Exercise description. Below are the records; tally the lines that include "sono" and report only the total.

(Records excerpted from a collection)

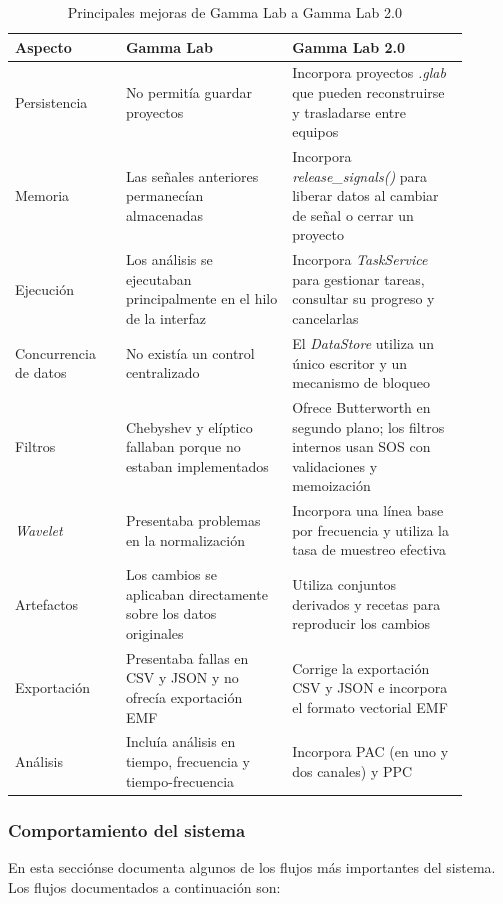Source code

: \documentclass[12pt,letterpaper,oneside]{article}
\begin{document}
\begin{table}[H]
\centering
\small
\begin{tabular}{|p{0.22\linewidth}|p{0.33\linewidth}|p{0.35\linewidth}|}
\hline
\textbf{Aspecto} & \textbf{Gamma Lab} & \textbf{Gamma Lab 2.0} \\ \hline
Persistencia & No permitía guardar proyectos & Incorpora proyectos \textit{.glab} que pueden reconstruirse y trasladarse entre equipos \\ \hline
Memoria & Las señales anteriores permanecían almacenadas & Incorpora \textit{release\_signals()} para liberar datos al cambiar de señal o cerrar un proyecto \\ \hline
Ejecución & Los análisis se ejecutaban principalmente en el hilo de la interfaz & Incorpora \textit{TaskService} para gestionar tareas, consultar su progreso y cancelarlas \\ \hline
Concurrencia de datos & No existía un control centralizado & El \textit{DataStore} utiliza un único escritor y un mecanismo de bloqueo \\ \hline
Filtros & Chebyshev y elíptico fallaban porque no estaban implementados & Ofrece Butterworth en segundo plano; los filtros internos usan SOS con validaciones y memoización \\ \hline
\textit{Wavelet} & Presentaba problemas en la normalización & Incorpora una línea base por frecuencia y utiliza la tasa de muestreo efectiva \\ \hline
Artefactos & Los cambios se aplicaban directamente sobre los datos originales & Utiliza conjuntos derivados y recetas para reproducir los cambios \\ \hline
Exportación & Presentaba fallas en CSV y JSON y no ofrecía exportación EMF & Corrige la exportación CSV y JSON e incorpora el formato vectorial EMF \\ \hline
Análisis & Incluía análisis en tiempo, frecuencia y tiempo-frecuencia & Incorpora PAC (en uno y dos canales) y PPC \\ \hline
\end{tabular}
\caption{Principales mejoras de Gamma Lab a Gamma Lab 2.0}
\label{tab:avances}
\end{table}

\subsubsection{Comportamiento del sistema}

En esta secciónse documenta algunos de los flujos más importantes del sistema.
Los flujos documentados a continuación son:
\end{document}
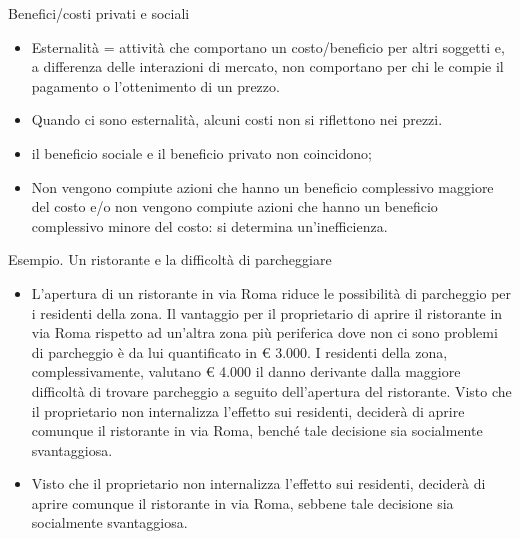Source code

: \documentclass[aspectratio=64,12pt]{beamer}
\begin{document}
\begin{frame}{Benefici/costi privati e sociali}
\begin{itemize}
\item Esternalità = attività che comportano un costo/beneficio per altri soggetti e, a
differenza delle interazioni di mercato, non comportano per chi le compie il
pagamento o l’ottenimento di un prezzo.
\item Quando ci sono esternalità, alcuni
costi non si riflettono nei prezzi.
\item il \alert{beneficio sociale} e il \alert{beneficio privato} non coincidono;
\item Non vengono compiute azioni che
hanno un beneficio complessivo maggiore del costo e/o non
vengono compiute azioni che hanno un beneficio complessivo minore del
costo: si determina un’\alert{inefficienza}.
\end{itemize}
\end{frame}


\begin{frame}{Esempio. Un ristorante e la difficoltà di parcheggiare}
\begin{itemize}
\item L’apertura di un ristorante in via Roma riduce le possibilità di parcheggio
per i residenti della zona. Il vantaggio per il proprietario di aprire il
ristorante in via Roma rispetto ad un’altra zona più periferica dove non ci
sono problemi di parcheggio è da lui quantificato in € 3.000. I residenti
della zona, complessivamente, valutano € 4.000 il danno derivante dalla
maggiore difficoltà di trovare parcheggio a seguito dell’apertura del
ristorante.  Visto che il proprietario non internalizza l’effetto sui
residenti, deciderà di aprire comunque il ristorante in via Roma, benché
tale decisione sia socialmente svantaggiosa.
\item Visto che il proprietario non internalizza l’effetto sui residenti, deciderà
di aprire comunque il ristorante in via Roma, sebbene tale decisione sia
socialmente svantaggiosa.
\end{itemize}
\end{frame}
\end{document}
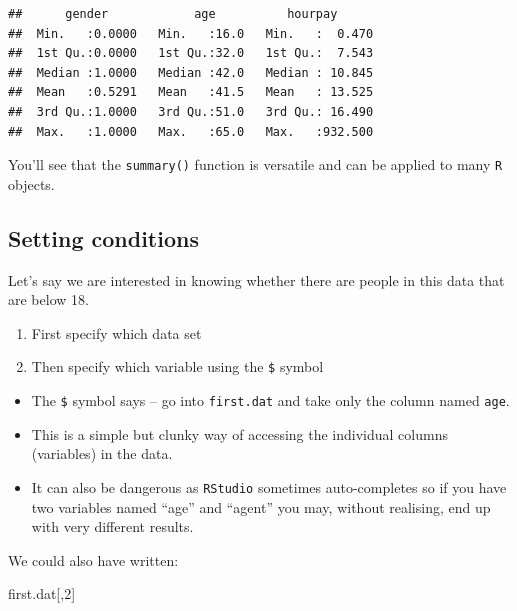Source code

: \documentclass[
]{gitbook}
\newenvironment{Shaded}{\begin{snugshade}}{\end{snugshade}}
\newcommand{\DecValTok}[1]{\textcolor[rgb]{0.00,0.00,0.81}{#1}}
\newcommand{\NormalTok}[1]{#1}
\newcommand{\SpecialCharTok}[1]{\textcolor[rgb]{0.00,0.00,0.00}{#1}}
\providecommand{\tightlist}{%
  \setlength{\itemsep}{0pt}\setlength{\parskip}{0pt}}
\begin{document}
\begin{verbatim}
##      gender            age          hourpay       
##  Min.   :0.0000   Min.   :16.0   Min.   :  0.470  
##  1st Qu.:0.0000   1st Qu.:32.0   1st Qu.:  7.543  
##  Median :1.0000   Median :42.0   Median : 10.845  
##  Mean   :0.5291   Mean   :41.5   Mean   : 13.525  
##  3rd Qu.:1.0000   3rd Qu.:51.0   3rd Qu.: 16.490  
##  Max.   :1.0000   Max.   :65.0   Max.   :932.500
\end{verbatim}

You'll see that the \texttt{summary()} function is versatile and can be applied to many \texttt{R} objects.

\hypertarget{setting-conditions}{%
\subsection{Setting conditions}\label{setting-conditions}}

Let's say we are interested in knowing whether there are people in this data that are below 18.

\begin{enumerate}
\def\labelenumi{\arabic{enumi}.}
\tightlist
\item
  First specify which data set
\item
  Then specify which variable using the \texttt{\$} symbol
\end{enumerate}

\begin{Shaded}
\end{Shaded}

\begin{itemize}
\tightlist
\item
  The \texttt{\$} symbol says -- go into \texttt{first.dat} and take only the column named \texttt{age}.
\item
  This is a simple but clunky way of accessing the individual columns (variables) in the data.
\item
  It can also be dangerous as \texttt{RStudio} sometimes auto-completes so if you have two variables named ``age'' and ``agent'' you may, without realising, end up with very different results.
\end{itemize}

We could also have written:

\begin{Shaded}
\begin{Highlighting}[]
\NormalTok{first.dat[,}\DecValTok{2}\NormalTok{]}
\end{Highlighting}
\end{Shaded}
\end{document}
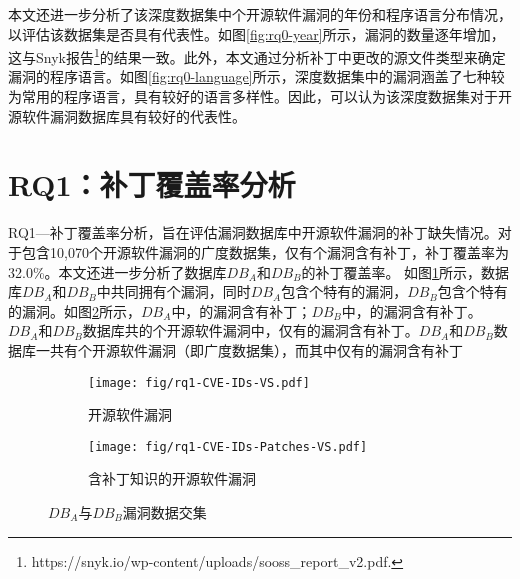    

本文还进一步分析了该深度数据集中个开源软件漏洞的年份和程序语言分布情况，以评估该数据集是否具有代表性。如图\ref{fig:rq0-year}所示，漏洞的数量逐年增加，这与Snyk报告\footnote{https://snyk.io/wp-content/uploads/sooss\_report\_v2.pdf.}的结果一致。此外，本文通过分析补丁中更改的源文件类型来确定漏洞的程序语言。如图\ref{fig:rq0-language}所示，深度数据集中的漏洞涵盖了七种较为常用的程序语言，具有较好的语言多样性。因此，可以认为该深度数据集对于开源软件漏洞数据库具有较好的代表性。


\section{RQ1：补丁覆盖率分析}\label{sec:coverage}
RQ1---补丁覆盖率分析，旨在评估漏洞数据库中开源软件漏洞的补丁缺失情况。对于包含10,070个开源软件漏洞的广度数据集，仅有个漏洞含有补丁，补丁覆盖率为32.0\%。本文还进一步分析了数据库$DB_A$和$DB_B$的补丁覆盖率。
如图\ref{fig:rq1-cves}所示，数据库$DB_A$和$DB_B$中共同拥有个漏洞，同时$DB_A$包含个特有的漏洞，$DB_B$包含个特有的漏洞。如图\ref{fig:rq1-cves-with-patches}所示，$DB_A$中，的漏洞含有补丁；$DB_B$中，的漏洞含有补丁。$DB_A$和$DB_B$数据库共的个开源软件漏洞中，仅有的漏洞含有补丁。$DB_A$和$DB_B$数据库一共有个开源软件漏洞（即广度数据集），而其中仅有的漏洞含有补丁
\begin{figure}[!t]
    \centering
    \begin{subfigure}[b]{0.45\textwidth}
    \centering
    \texttt{[image: fig/rq1-CVE-IDs-VS.pdf]}
    \caption{开源软件漏洞}\label{fig:rq1-cves}
    \end{subfigure}
    \begin{subfigure}[b]{0.45\textwidth}
    \centering
    \texttt{[image: fig/rq1-CVE-IDs-Patches-VS.pdf]}
    \caption{含补丁知识的开源软件漏洞}\label{fig:rq1-cves-with-patches}
    \end{subfigure}
    \caption{$DB_A$与$DB_B$漏洞数据交集}\label{fig:intersection}
\end{figure}

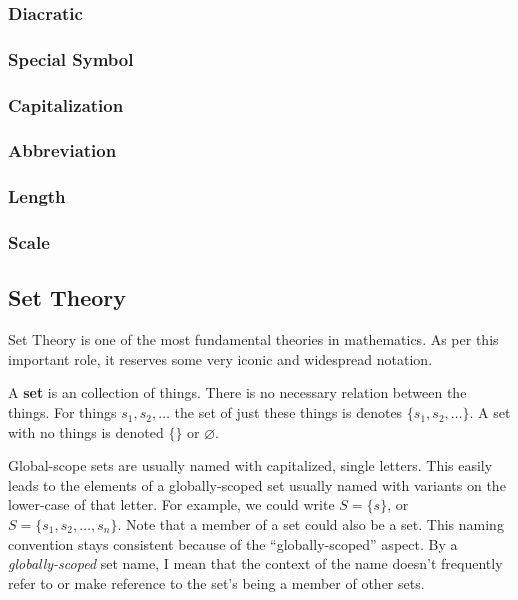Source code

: \documentclass{article}
\newcommand{\definition}[1]{
	\vspace{10px}
	\noindent {[\sc Definition]} #1
	\vspace{10px}
}
\begin{document}
\subsubsection{Diacratic}
	

\subsubsection{Special Symbol}
\subsubsection{Capitalization}
\subsubsection{Abbreviation}
\subsubsection{Length}
\subsubsection{Scale}

\subsection{Set Theory}

	Set Theory is one of the most fundamental theories in mathematics. As per this important role, it reserves some very iconic and widespread notation.

	\definition{A \textbf{set} is an collection of things. There is no necessary relation between the things. For things $s_1, s_2, \dots$ the set of just these things is denotes $\{ s_1, s_2, \dots \}$. A set with no things is denoted $\{\}$ or $\varnothing$.}

	Global-scope sets are usually named with capitalized, single letters. This easily leads to the elements of a globally-scoped set usually named with variants on the lower-case of that letter. For example, we could write $S = \{ s \}$, or $S = \{ s_1, s_2, \dots, s_n \}$. Note that a member of a set could also be a set. This naming convention stays consistent because of the ``globally-scoped'' aspect. By a \textit{globally-scoped} set name, I mean that the context of the name doesn't frequently refer to or make reference to the set's being a member of other sets.
\end{document}
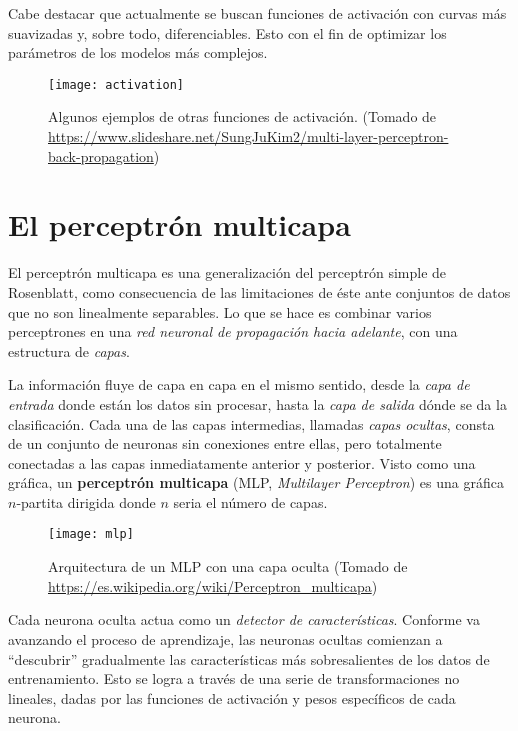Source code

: Cabe destacar que actualmente se buscan funciones de activación con
curvas más suavizadas y, sobre todo, diferenciables. Esto con el fin
de optimizar los parámetros de los modelos más complejos.

\begin{center}
\begin{figure}[H]
  \texttt{[image: activation]} \centering
  \caption{Algunos ejemplos de otras funciones de activación.  (Tomado
    de
    \url{https://www.slideshare.net/SungJuKim2/multi-layer-perceptron-back-propagation})}
\end{figure}
\end{center}

\section{El perceptrón multicapa}
El perceptrón multicapa es una generalización del perceptrón simple de
Rosenblatt, como consecuencia de las limitaciones de éste ante
conjuntos de datos que no son linealmente separables. Lo que se hace
es combinar varios perceptrones en una \textit{red neuronal de
  propagación hacia adelante}, con una estructura de \textit{capas}.

La información fluye de capa en capa en el mismo sentido, desde la
\textit{capa de entrada} donde están los datos sin procesar, hasta la
\textit{capa de salida} dónde se da la clasificación. Cada una de las capas
intermedias, llamadas \textit{capas ocultas}, consta de un conjunto de
neuronas sin conexiones entre ellas, pero totalmente conectadas a las
capas inmediatamente anterior y posterior. Visto como una gráfica, un
\textbf{perceptrón multicapa} (MLP, \textit{Multilayer Perceptron})
es una gráfica $n$-partita dirigida donde $n$ seria el número de
capas.
\begin{figure}[H]
  \texttt{[image: mlp]} \centering \caption{Arquitectura de
  un MLP con una capa oculta (Tomado de \url{https://es.wikipedia.org/wiki/Perceptron_multicapa})}
\end{figure}
Cada neurona oculta actua como un \textit{detector de
  características}. Conforme va avanzando el proceso de aprendizaje,
las neuronas ocultas comienzan a ``descubrir'' gradualmente las
características más sobresalientes de los datos de entrenamiento.
Esto se logra a través de una serie de transformaciones no lineales,
dadas por las funciones de activación y pesos específicos de cada
neurona.

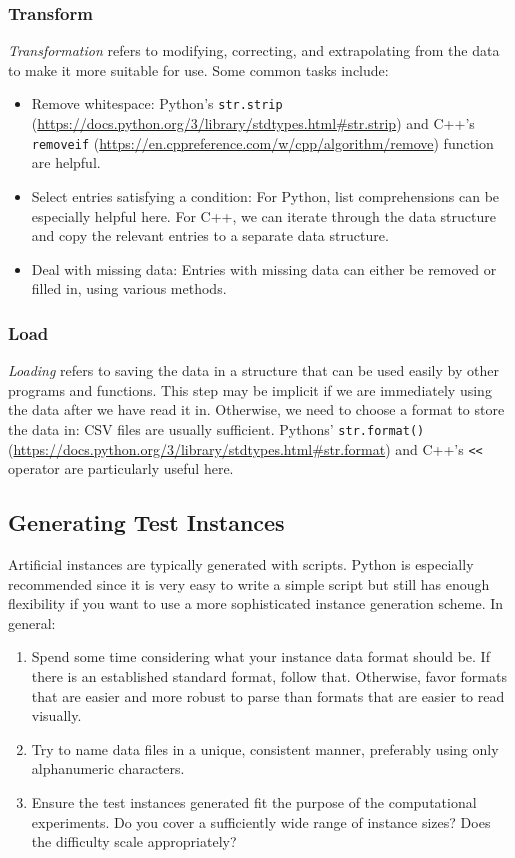 \documentclass[12pt]{article}
\begin{document}
\subsubsection{Transform}
\emph{Transformation} refers to modifying, correcting, and extrapolating from the data to make it more suitable for use. Some common tasks include:
\begin{itemize}
    \item Remove whitespace: Python's \texttt{str.strip} (\url{https://docs.python.org/3/library/stdtypes.html#str.strip}) and C++'s \texttt{remove\ttul if} (\url{https://en.cppreference.com/w/cpp/algorithm/remove}) function are helpful.
	\item Select entries satisfying a condition: For Python, list comprehensions can be especially helpful here. For C++, we can iterate through the data structure and copy the relevant entries to a separate data structure.
	\item Deal with missing data: Entries with missing data can either be removed or filled in, using various methods.
\end{itemize}

\subsubsection{Load}
\emph{Loading} refers to saving the data in a structure that can be used easily by other programs and functions. This step may be implicit if we are immediately using the data after we have read it in. Otherwise, we need to choose a format to store the data in: CSV files are usually sufficient. Pythons' \texttt{str.format()} (\url{https://docs.python.org/3/library/stdtypes.html#str.format}) and C++'s \texttt{<<} operator are particularly useful here.

\subsection{Generating Test Instances}
Artificial instances are typically generated with scripts. Python is especially recommended since it is very easy to write a simple script but still has enough flexibility if you want to use a more sophisticated instance generation scheme. In general:
\begin{enumerate}
    \item Spend some time considering what your instance data format should be. If there is an established standard format, follow that. Otherwise, favor formats that are easier and more robust to parse than formats that are easier to read visually.
    \item Try to name data files in a unique, consistent manner, preferably using only alphanumeric characters.
    \item Ensure the test instances generated fit the purpose of the computational experiments. Do you cover a sufficiently wide range of instance sizes? Does the difficulty scale appropriately?
\end{enumerate}

\printbibliography
\end{document}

Exercise answer. 2